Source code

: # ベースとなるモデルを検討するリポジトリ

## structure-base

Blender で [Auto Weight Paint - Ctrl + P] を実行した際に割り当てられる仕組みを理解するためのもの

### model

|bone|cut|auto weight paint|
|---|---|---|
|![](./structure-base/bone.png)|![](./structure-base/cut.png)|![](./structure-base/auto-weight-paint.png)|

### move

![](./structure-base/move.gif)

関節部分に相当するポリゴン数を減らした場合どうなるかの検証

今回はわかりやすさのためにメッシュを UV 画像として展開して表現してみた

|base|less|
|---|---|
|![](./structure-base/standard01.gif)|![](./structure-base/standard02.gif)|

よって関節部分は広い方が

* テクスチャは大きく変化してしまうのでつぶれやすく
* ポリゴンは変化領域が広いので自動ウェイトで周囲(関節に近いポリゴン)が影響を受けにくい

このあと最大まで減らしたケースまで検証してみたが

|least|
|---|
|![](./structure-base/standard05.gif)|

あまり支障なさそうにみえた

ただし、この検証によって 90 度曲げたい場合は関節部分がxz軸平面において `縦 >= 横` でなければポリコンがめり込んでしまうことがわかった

::::

== WORK REQUEST ==
Repeat each entry exactly.

== ANSWER TO THE EXERCISE ==
Source code

: # ベースとなるモデルを検討するリポジトリ

## structure-base

Blender で [Auto Weight Paint - Ctrl + P] を実行した際に割り当てられる仕組みを理解するためのもの

### model

|bone|cut|auto weight paint|
|---|---|---|
|![](./structure-base/bone.png)|![](./structure-base/cut.png)|![](./structure-base/auto-weight-paint.png)|

### move

![](./structure-base/move.gif)

関節部分に相当するポリゴン数を減らした場合どうなるかの検証

今回はわかりやすさのためにメッシュを UV 画像として展開して表現してみた

|base|less|
|---|---|
|![](./structure-base/standard01.gif)|![](./structure-base/standard02.gif)|

よって関節部分は広い方が

* テクスチャは大きく変化してしまうのでつぶれやすく
* ポリゴンは変化領域が広いので自動ウェイトで周囲(関節に近いポリゴン)が影響を受けにくい

このあと最大まで減らしたケースまで検証してみたが

|least|
|---|
|![](./structure-base/standard05.gif)|

あまり支障なさそうにみえた

ただし、この検証によって 90 度曲げたい場合は関節部分がxz軸平面において `縦 >= 横` でなければポリコンがめり込んでしまうことがわかった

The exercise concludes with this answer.